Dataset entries
== Segment start ==

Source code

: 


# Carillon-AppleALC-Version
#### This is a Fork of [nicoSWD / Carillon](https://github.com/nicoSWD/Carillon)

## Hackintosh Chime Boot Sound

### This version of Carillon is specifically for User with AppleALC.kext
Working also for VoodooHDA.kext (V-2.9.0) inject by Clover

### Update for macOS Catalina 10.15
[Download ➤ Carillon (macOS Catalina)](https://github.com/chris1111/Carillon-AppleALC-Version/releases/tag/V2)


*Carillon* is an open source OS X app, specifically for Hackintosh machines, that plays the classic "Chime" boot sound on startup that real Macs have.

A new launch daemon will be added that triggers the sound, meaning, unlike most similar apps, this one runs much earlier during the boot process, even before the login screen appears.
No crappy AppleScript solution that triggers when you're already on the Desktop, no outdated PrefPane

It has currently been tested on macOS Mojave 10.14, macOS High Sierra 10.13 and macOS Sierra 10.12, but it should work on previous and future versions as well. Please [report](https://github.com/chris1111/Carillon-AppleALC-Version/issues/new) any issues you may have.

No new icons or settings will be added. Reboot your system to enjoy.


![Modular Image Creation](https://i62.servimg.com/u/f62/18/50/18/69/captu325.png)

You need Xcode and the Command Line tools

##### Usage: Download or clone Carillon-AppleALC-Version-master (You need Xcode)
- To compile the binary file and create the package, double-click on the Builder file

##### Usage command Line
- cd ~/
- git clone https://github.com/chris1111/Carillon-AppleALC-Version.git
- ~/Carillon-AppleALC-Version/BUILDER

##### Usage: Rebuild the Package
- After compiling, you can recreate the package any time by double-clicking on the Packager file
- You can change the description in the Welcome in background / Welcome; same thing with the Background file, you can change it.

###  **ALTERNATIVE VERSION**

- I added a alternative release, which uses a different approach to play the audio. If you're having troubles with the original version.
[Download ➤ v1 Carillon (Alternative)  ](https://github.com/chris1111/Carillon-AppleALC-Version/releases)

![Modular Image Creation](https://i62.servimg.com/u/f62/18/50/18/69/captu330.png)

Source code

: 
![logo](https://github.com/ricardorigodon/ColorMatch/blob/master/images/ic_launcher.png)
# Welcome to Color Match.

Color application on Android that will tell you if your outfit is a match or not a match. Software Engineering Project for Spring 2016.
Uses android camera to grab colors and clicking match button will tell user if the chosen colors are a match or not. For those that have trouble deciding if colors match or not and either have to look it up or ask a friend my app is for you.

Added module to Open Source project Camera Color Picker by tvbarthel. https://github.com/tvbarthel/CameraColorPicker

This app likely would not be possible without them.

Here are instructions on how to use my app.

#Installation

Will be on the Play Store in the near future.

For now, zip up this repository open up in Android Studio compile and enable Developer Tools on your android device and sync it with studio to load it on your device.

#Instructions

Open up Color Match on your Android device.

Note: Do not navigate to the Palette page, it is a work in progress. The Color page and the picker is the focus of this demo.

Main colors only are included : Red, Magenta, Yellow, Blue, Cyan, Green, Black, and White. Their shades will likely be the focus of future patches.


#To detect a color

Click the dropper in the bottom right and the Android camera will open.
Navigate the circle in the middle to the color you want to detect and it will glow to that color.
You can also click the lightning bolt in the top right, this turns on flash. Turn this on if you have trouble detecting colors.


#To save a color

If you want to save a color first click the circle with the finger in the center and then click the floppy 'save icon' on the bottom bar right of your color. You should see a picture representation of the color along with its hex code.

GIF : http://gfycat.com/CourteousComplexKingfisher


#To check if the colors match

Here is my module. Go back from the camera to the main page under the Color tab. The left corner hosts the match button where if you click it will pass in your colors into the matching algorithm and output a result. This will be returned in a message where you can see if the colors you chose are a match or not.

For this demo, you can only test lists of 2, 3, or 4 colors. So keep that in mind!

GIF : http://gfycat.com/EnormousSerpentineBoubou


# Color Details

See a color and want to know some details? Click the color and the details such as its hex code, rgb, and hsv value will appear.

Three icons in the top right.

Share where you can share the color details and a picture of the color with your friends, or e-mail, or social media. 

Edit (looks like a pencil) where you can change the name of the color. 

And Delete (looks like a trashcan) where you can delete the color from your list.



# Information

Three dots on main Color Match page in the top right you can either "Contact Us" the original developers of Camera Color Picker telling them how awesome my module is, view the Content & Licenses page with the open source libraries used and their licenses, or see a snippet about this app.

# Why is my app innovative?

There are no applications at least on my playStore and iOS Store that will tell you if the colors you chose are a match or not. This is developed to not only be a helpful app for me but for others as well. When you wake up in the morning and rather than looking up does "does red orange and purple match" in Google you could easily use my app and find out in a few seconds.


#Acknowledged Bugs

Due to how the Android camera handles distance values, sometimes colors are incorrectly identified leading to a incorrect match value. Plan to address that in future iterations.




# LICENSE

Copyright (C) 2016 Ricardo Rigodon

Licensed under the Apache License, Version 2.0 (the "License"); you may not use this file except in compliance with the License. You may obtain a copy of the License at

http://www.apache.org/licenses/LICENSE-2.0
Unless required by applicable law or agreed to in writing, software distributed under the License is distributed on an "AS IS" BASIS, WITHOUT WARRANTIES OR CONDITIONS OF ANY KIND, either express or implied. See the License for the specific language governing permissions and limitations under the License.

== Segment end ==

### EXERCISE
Extract from the records above the lines from the one containing "real Macs have." to the one containing "No crappy AppleScript", both lines included, exactly as they appear and with nothing else.

### RESULT
*Carillon* is an open source OS X app, specifically for Hackintosh machines, that plays the classic "Chime" boot sound on startup that real Macs have.

A new launch daemon will be added that triggers the sound, meaning, unlike most similar apps, this one runs much earlier during the boot process, even before the login screen appears.
No crappy AppleScript solution that triggers when you're already on the Desktop, no outdated PrefPane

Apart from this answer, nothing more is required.